Ce phénomène, aussi ancien que l’humanité, n’a pas été ébranlé par les attaques virulentes des rationalistes, des athées et de tous ceux qui se sont révoltés contre les spiritualités dogmatiques, coupées du réel.
Il semble y avoir une raison profonde à cet attachement aux « croyances » qui constitue l’essentiel de la religiosité aujourd’hui.
Les objectifs tiennent une place prépondérante dans la démarche religieuse : il faut agir d’une certaine manière pour mériter quelque chose dans l’avenir. Cette mobilisation de l’attention des croyants sur le comportement et le futur fait comme un socle immuable sur lequel reposent les institutions. Les croyants les plus motivés s’appliquent à se comporter de manière conforme et à espérer qu’ils mériteront le cadeau qui leur a été promis.
Contrairement à certaines apparences, cette attitude n’est pas limitée aux anciennes religions les mieux établies et les plus reconnues. Même si les nouvelles expressions de la spiritualité semblent moins rigides en apparence ou ont développé des concepts et des postures plus originales, il reste que le comportement du croyant repose toujours sur ce socle commun : « J’agis d’une certaine façon pour obtenir quelque chose que je ne vois pas mais qu’on m’a promis et en quoi je veux croire ». Un catholique ajustera son comportement aux préceptes de sa religion afin de pouvoir gagner le paradis des chrétiens. L’action du catholique pour mériter ce futur glorieux est reconnaissable, elle est inspirée par des valeurs bien connues dans notre civilisation. Depuis la moitié du XXe siècle, les spiritualités d’inspiration orientale ont été l’objet d’un certain engouement pour les jeunes générations. On pourrait penser qu’elles ont révolutionné le socle commun des religions, débarrassé les croyants de leur engagement aveugle, inspiré à une exploration plus consciente de la vie intérieure plutôt qu’à l’adhésion irréfléchie à des principes intellectuels. On peut constater qu’il n’en est rien (...)

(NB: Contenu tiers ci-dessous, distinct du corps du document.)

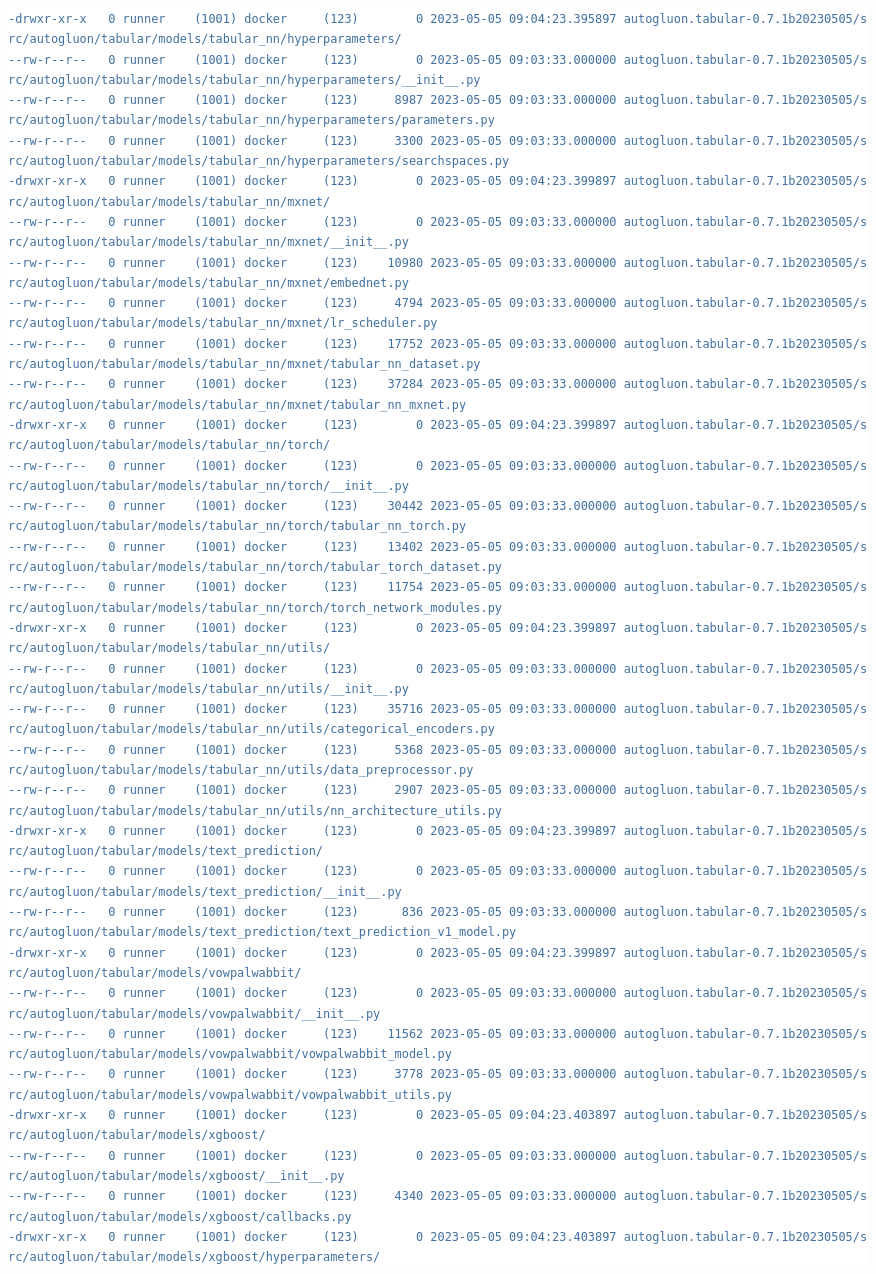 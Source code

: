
 ```diff
-drwxr-xr-x   0 runner    (1001) docker     (123)        0 2023-05-05 09:04:23.395897 autogluon.tabular-0.7.1b20230505/src/autogluon/tabular/models/tabular_nn/hyperparameters/
--rw-r--r--   0 runner    (1001) docker     (123)        0 2023-05-05 09:03:33.000000 autogluon.tabular-0.7.1b20230505/src/autogluon/tabular/models/tabular_nn/hyperparameters/__init__.py
--rw-r--r--   0 runner    (1001) docker     (123)     8987 2023-05-05 09:03:33.000000 autogluon.tabular-0.7.1b20230505/src/autogluon/tabular/models/tabular_nn/hyperparameters/parameters.py
--rw-r--r--   0 runner    (1001) docker     (123)     3300 2023-05-05 09:03:33.000000 autogluon.tabular-0.7.1b20230505/src/autogluon/tabular/models/tabular_nn/hyperparameters/searchspaces.py
-drwxr-xr-x   0 runner    (1001) docker     (123)        0 2023-05-05 09:04:23.399897 autogluon.tabular-0.7.1b20230505/src/autogluon/tabular/models/tabular_nn/mxnet/
--rw-r--r--   0 runner    (1001) docker     (123)        0 2023-05-05 09:03:33.000000 autogluon.tabular-0.7.1b20230505/src/autogluon/tabular/models/tabular_nn/mxnet/__init__.py
--rw-r--r--   0 runner    (1001) docker     (123)    10980 2023-05-05 09:03:33.000000 autogluon.tabular-0.7.1b20230505/src/autogluon/tabular/models/tabular_nn/mxnet/embednet.py
--rw-r--r--   0 runner    (1001) docker     (123)     4794 2023-05-05 09:03:33.000000 autogluon.tabular-0.7.1b20230505/src/autogluon/tabular/models/tabular_nn/mxnet/lr_scheduler.py
--rw-r--r--   0 runner    (1001) docker     (123)    17752 2023-05-05 09:03:33.000000 autogluon.tabular-0.7.1b20230505/src/autogluon/tabular/models/tabular_nn/mxnet/tabular_nn_dataset.py
--rw-r--r--   0 runner    (1001) docker     (123)    37284 2023-05-05 09:03:33.000000 autogluon.tabular-0.7.1b20230505/src/autogluon/tabular/models/tabular_nn/mxnet/tabular_nn_mxnet.py
-drwxr-xr-x   0 runner    (1001) docker     (123)        0 2023-05-05 09:04:23.399897 autogluon.tabular-0.7.1b20230505/src/autogluon/tabular/models/tabular_nn/torch/
--rw-r--r--   0 runner    (1001) docker     (123)        0 2023-05-05 09:03:33.000000 autogluon.tabular-0.7.1b20230505/src/autogluon/tabular/models/tabular_nn/torch/__init__.py
--rw-r--r--   0 runner    (1001) docker     (123)    30442 2023-05-05 09:03:33.000000 autogluon.tabular-0.7.1b20230505/src/autogluon/tabular/models/tabular_nn/torch/tabular_nn_torch.py
--rw-r--r--   0 runner    (1001) docker     (123)    13402 2023-05-05 09:03:33.000000 autogluon.tabular-0.7.1b20230505/src/autogluon/tabular/models/tabular_nn/torch/tabular_torch_dataset.py
--rw-r--r--   0 runner    (1001) docker     (123)    11754 2023-05-05 09:03:33.000000 autogluon.tabular-0.7.1b20230505/src/autogluon/tabular/models/tabular_nn/torch/torch_network_modules.py
-drwxr-xr-x   0 runner    (1001) docker     (123)        0 2023-05-05 09:04:23.399897 autogluon.tabular-0.7.1b20230505/src/autogluon/tabular/models/tabular_nn/utils/
--rw-r--r--   0 runner    (1001) docker     (123)        0 2023-05-05 09:03:33.000000 autogluon.tabular-0.7.1b20230505/src/autogluon/tabular/models/tabular_nn/utils/__init__.py
--rw-r--r--   0 runner    (1001) docker     (123)    35716 2023-05-05 09:03:33.000000 autogluon.tabular-0.7.1b20230505/src/autogluon/tabular/models/tabular_nn/utils/categorical_encoders.py
--rw-r--r--   0 runner    (1001) docker     (123)     5368 2023-05-05 09:03:33.000000 autogluon.tabular-0.7.1b20230505/src/autogluon/tabular/models/tabular_nn/utils/data_preprocessor.py
--rw-r--r--   0 runner    (1001) docker     (123)     2907 2023-05-05 09:03:33.000000 autogluon.tabular-0.7.1b20230505/src/autogluon/tabular/models/tabular_nn/utils/nn_architecture_utils.py
-drwxr-xr-x   0 runner    (1001) docker     (123)        0 2023-05-05 09:04:23.399897 autogluon.tabular-0.7.1b20230505/src/autogluon/tabular/models/text_prediction/
--rw-r--r--   0 runner    (1001) docker     (123)        0 2023-05-05 09:03:33.000000 autogluon.tabular-0.7.1b20230505/src/autogluon/tabular/models/text_prediction/__init__.py
--rw-r--r--   0 runner    (1001) docker     (123)      836 2023-05-05 09:03:33.000000 autogluon.tabular-0.7.1b20230505/src/autogluon/tabular/models/text_prediction/text_prediction_v1_model.py
-drwxr-xr-x   0 runner    (1001) docker     (123)        0 2023-05-05 09:04:23.399897 autogluon.tabular-0.7.1b20230505/src/autogluon/tabular/models/vowpalwabbit/
--rw-r--r--   0 runner    (1001) docker     (123)        0 2023-05-05 09:03:33.000000 autogluon.tabular-0.7.1b20230505/src/autogluon/tabular/models/vowpalwabbit/__init__.py
--rw-r--r--   0 runner    (1001) docker     (123)    11562 2023-05-05 09:03:33.000000 autogluon.tabular-0.7.1b20230505/src/autogluon/tabular/models/vowpalwabbit/vowpalwabbit_model.py
--rw-r--r--   0 runner    (1001) docker     (123)     3778 2023-05-05 09:03:33.000000 autogluon.tabular-0.7.1b20230505/src/autogluon/tabular/models/vowpalwabbit/vowpalwabbit_utils.py
-drwxr-xr-x   0 runner    (1001) docker     (123)        0 2023-05-05 09:04:23.403897 autogluon.tabular-0.7.1b20230505/src/autogluon/tabular/models/xgboost/
--rw-r--r--   0 runner    (1001) docker     (123)        0 2023-05-05 09:03:33.000000 autogluon.tabular-0.7.1b20230505/src/autogluon/tabular/models/xgboost/__init__.py
--rw-r--r--   0 runner    (1001) docker     (123)     4340 2023-05-05 09:03:33.000000 autogluon.tabular-0.7.1b20230505/src/autogluon/tabular/models/xgboost/callbacks.py
-drwxr-xr-x   0 runner    (1001) docker     (123)        0 2023-05-05 09:04:23.403897 autogluon.tabular-0.7.1b20230505/src/autogluon/tabular/models/xgboost/hyperparameters/
```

Le fait est qu’il n’existe pas aujourd’hui de démarche spirituelle qui ne soit fondée sur une « croyance intellectuelle » et un « futur hypothétique ». La cause de ce système qui sclérose toutes nos spiritualités est assez simple : l’espace même de l’expérience de toute spiritualité nous effraie et toute l’attention des croyants se porte ailleurs pour l’éviter.